[WHAT IS REQUIRED]:
What you return should match the data below exactly, with every entry reproduced.

[DATA TO PROCESS]:
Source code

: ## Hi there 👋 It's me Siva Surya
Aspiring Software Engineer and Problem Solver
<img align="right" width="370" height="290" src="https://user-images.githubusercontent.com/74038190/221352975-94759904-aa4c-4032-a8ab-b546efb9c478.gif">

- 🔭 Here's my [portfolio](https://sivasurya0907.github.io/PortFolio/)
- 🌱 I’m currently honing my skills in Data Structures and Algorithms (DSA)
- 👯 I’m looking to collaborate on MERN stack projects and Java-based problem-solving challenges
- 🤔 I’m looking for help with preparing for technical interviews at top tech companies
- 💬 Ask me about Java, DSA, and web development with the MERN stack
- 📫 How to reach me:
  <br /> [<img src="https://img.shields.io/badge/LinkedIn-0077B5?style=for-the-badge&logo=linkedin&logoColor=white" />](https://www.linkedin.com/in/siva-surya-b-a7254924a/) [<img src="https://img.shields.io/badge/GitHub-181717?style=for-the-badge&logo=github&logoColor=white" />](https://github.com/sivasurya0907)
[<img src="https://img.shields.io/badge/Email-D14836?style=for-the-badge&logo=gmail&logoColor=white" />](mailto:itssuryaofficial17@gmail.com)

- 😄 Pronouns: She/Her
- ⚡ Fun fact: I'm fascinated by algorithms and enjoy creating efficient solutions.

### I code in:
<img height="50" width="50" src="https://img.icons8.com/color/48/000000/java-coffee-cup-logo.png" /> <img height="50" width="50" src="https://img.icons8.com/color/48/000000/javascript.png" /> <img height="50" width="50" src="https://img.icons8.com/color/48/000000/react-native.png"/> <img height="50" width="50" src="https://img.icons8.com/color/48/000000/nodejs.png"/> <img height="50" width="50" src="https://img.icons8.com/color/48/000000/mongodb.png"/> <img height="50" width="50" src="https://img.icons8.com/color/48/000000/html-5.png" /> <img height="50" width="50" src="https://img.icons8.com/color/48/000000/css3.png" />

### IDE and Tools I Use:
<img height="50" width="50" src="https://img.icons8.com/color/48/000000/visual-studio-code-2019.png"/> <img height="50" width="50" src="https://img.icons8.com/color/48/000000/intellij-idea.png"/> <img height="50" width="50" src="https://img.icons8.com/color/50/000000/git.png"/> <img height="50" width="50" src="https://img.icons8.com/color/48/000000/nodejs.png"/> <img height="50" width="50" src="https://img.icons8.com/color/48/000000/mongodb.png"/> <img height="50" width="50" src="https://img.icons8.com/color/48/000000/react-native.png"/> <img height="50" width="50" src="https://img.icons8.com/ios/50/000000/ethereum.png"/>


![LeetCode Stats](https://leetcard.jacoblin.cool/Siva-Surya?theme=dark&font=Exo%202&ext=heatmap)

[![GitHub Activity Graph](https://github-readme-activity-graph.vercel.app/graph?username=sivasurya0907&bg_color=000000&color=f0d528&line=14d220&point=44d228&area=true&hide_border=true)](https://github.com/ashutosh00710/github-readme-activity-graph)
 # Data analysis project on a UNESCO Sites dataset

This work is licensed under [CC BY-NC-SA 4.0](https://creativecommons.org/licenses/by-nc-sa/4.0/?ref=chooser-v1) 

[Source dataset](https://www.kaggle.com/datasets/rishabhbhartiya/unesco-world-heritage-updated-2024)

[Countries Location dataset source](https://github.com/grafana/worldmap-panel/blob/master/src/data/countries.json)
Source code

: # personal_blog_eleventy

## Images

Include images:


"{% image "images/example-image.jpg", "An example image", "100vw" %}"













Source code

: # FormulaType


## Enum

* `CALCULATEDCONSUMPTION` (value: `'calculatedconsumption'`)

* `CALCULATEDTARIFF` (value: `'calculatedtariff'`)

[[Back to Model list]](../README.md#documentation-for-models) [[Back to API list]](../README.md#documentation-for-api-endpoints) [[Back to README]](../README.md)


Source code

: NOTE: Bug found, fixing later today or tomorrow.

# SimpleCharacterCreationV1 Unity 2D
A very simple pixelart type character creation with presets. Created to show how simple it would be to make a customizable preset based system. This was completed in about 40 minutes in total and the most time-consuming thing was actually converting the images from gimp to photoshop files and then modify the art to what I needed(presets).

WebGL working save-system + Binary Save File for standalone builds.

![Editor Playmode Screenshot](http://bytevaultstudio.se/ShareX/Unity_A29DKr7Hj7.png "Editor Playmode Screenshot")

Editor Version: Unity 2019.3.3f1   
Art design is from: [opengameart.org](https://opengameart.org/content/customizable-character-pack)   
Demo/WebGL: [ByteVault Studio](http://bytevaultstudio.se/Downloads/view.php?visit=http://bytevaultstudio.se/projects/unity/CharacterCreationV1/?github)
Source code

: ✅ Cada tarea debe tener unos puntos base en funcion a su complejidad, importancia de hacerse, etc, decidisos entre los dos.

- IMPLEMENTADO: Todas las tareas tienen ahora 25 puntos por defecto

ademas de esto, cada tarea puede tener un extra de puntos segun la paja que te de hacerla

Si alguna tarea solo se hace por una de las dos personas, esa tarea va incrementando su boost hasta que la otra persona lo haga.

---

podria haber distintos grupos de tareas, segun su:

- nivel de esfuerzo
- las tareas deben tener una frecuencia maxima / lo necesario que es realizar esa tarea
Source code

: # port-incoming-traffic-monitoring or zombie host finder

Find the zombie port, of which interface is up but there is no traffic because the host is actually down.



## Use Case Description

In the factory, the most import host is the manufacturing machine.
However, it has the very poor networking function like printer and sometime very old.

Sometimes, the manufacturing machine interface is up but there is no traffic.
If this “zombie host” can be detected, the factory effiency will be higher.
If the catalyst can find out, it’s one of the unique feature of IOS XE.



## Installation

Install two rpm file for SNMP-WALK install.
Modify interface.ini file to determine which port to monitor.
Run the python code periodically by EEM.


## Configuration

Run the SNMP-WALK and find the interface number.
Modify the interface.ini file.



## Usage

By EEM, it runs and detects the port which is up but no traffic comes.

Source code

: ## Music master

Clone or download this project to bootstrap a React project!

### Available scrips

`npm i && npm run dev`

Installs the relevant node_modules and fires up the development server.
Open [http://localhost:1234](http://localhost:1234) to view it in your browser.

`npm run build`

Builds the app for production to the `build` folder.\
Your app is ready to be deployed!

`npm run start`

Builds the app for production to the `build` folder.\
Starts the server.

[ANSWER TO THIS PROBLEM]:
Source code

: ## Hi there 👋 It's me Siva Surya
Aspiring Software Engineer and Problem Solver
<img align="right" width="370" height="290" src="https://user-images.githubusercontent.com/74038190/221352975-94759904-aa4c-4032-a8ab-b546efb9c478.gif">

- 🔭 Here's my [portfolio](https://sivasurya0907.github.io/PortFolio/)
- 🌱 I’m currently honing my skills in Data Structures and Algorithms (DSA)
- 👯 I’m looking to collaborate on MERN stack projects and Java-based problem-solving challenges
- 🤔 I’m looking for help with preparing for technical interviews at top tech companies
- 💬 Ask me about Java, DSA, and web development with the MERN stack
- 📫 How to reach me:
  <br /> [<img src="https://img.shields.io/badge/LinkedIn-0077B5?style=for-the-badge&logo=linkedin&logoColor=white" />](https://www.linkedin.com/in/siva-surya-b-a7254924a/) [<img src="https://img.shields.io/badge/GitHub-181717?style=for-the-badge&logo=github&logoColor=white" />](https://github.com/sivasurya0907)
[<img src="https://img.shields.io/badge/Email-D14836?style=for-the-badge&logo=gmail&logoColor=white" />](mailto:itssuryaofficial17@gmail.com)

- 😄 Pronouns: She/Her
- ⚡ Fun fact: I'm fascinated by algorithms and enjoy creating efficient solutions.

### I code in:
<img height="50" width="50" src="https://img.icons8.com/color/48/000000/java-coffee-cup-logo.png" /> <img height="50" width="50" src="https://img.icons8.com/color/48/000000/javascript.png" /> <img height="50" width="50" src="https://img.icons8.com/color/48/000000/react-native.png"/> <img height="50" width="50" src="https://img.icons8.com/color/48/000000/nodejs.png"/> <img height="50" width="50" src="https://img.icons8.com/color/48/000000/mongodb.png"/> <img height="50" width="50" src="https://img.icons8.com/color/48/000000/html-5.png" /> <img height="50" width="50" src="https://img.icons8.com/color/48/000000/css3.png" />

### IDE and Tools I Use:
<img height="50" width="50" src="https://img.icons8.com/color/48/000000/visual-studio-code-2019.png"/> <img height="50" width="50" src="https://img.icons8.com/color/48/000000/intellij-idea.png"/> <img height="50" width="50" src="https://img.icons8.com/color/50/000000/git.png"/> <img height="50" width="50" src="https://img.icons8.com/color/48/000000/nodejs.png"/> <img height="50" width="50" src="https://img.icons8.com/color/48/000000/mongodb.png"/> <img height="50" width="50" src="https://img.icons8.com/color/48/000000/react-native.png"/> <img height="50" width="50" src="https://img.icons8.com/ios/50/000000/ethereum.png"/>


![LeetCode Stats](https://leetcard.jacoblin.cool/Siva-Surya?theme=dark&font=Exo%202&ext=heatmap)

[![GitHub Activity Graph](https://github-readme-activity-graph.vercel.app/graph?username=sivasurya0907&bg_color=000000&color=f0d528&line=14d220&point=44d228&area=true&hide_border=true)](https://github.com/ashutosh00710/github-readme-activity-graph)
 # Data analysis project on a UNESCO Sites dataset

This work is licensed under [CC BY-NC-SA 4.0](https://creativecommons.org/licenses/by-nc-sa/4.0/?ref=chooser-v1) 

[Source dataset](https://www.kaggle.com/datasets/rishabhbhartiya/unesco-world-heritage-updated-2024)

[Countries Location dataset source](https://github.com/grafana/worldmap-panel/blob/master/src/data/countries.json)
Source code

: # personal_blog_eleventy

## Images

Include images:


"{% image "images/example-image.jpg", "An example image", "100vw" %}"













Source code

: # FormulaType


## Enum

* `CALCULATEDCONSUMPTION` (value: `'calculatedconsumption'`)

* `CALCULATEDTARIFF` (value: `'calculatedtariff'`)

[[Back to Model list]](../README.md#documentation-for-models) [[Back to API list]](../README.md#documentation-for-api-endpoints) [[Back to README]](../README.md)


Source code

: NOTE: Bug found, fixing later today or tomorrow.

# SimpleCharacterCreationV1 Unity 2D
A very simple pixelart type character creation with presets. Created to show how simple it would be to make a customizable preset based system. This was completed in about 40 minutes in total and the most time-consuming thing was actually converting the images from gimp to photoshop files and then modify the art to what I needed(presets).

WebGL working save-system + Binary Save File for standalone builds.

![Editor Playmode Screenshot](http://bytevaultstudio.se/ShareX/Unity_A29DKr7Hj7.png "Editor Playmode Screenshot")

Editor Version: Unity 2019.3.3f1   
Art design is from: [opengameart.org](https://opengameart.org/content/customizable-character-pack)   
Demo/WebGL: [ByteVault Studio](http://bytevaultstudio.se/Downloads/view.php?visit=http://bytevaultstudio.se/projects/unity/CharacterCreationV1/?github)
Source code

: ✅ Cada tarea debe tener unos puntos base en funcion a su complejidad, importancia de hacerse, etc, decidisos entre los dos.

- IMPLEMENTADO: Todas las tareas tienen ahora 25 puntos por defecto

ademas de esto, cada tarea puede tener un extra de puntos segun la paja que te de hacerla

Si alguna tarea solo se hace por una de las dos personas, esa tarea va incrementando su boost hasta que la otra persona lo haga.

---

podria haber distintos grupos de tareas, segun su:

- nivel de esfuerzo
- las tareas deben tener una frecuencia maxima / lo necesario que es realizar esa tarea
Source code

: # port-incoming-traffic-monitoring or zombie host finder

Find the zombie port, of which interface is up but there is no traffic because the host is actually down.



## Use Case Description

In the factory, the most import host is the manufacturing machine.
However, it has the very poor networking function like printer and sometime very old.

Sometimes, the manufacturing machine interface is up but there is no traffic.
If this “zombie host” can be detected, the factory effiency will be higher.
If the catalyst can find out, it’s one of the unique feature of IOS XE.



## Installation

Install two rpm file for SNMP-WALK install.
Modify interface.ini file to determine which port to monitor.
Run the python code periodically by EEM.


## Configuration

Run the SNMP-WALK and find the interface number.
Modify the interface.ini file.



## Usage

By EEM, it runs and detects the port which is up but no traffic comes.

Source code

: ## Music master

Clone or download this project to bootstrap a React project!

### Available scrips

`npm i && npm run dev`

Installs the relevant node_modules and fires up the development server.
Open [http://localhost:1234](http://localhost:1234) to view it in your browser.

`npm run build`

Builds the app for production to the `build` folder.\
Your app is ready to be deployed!

`npm run start`

Builds the app for production to the `build` folder.\
Starts the server.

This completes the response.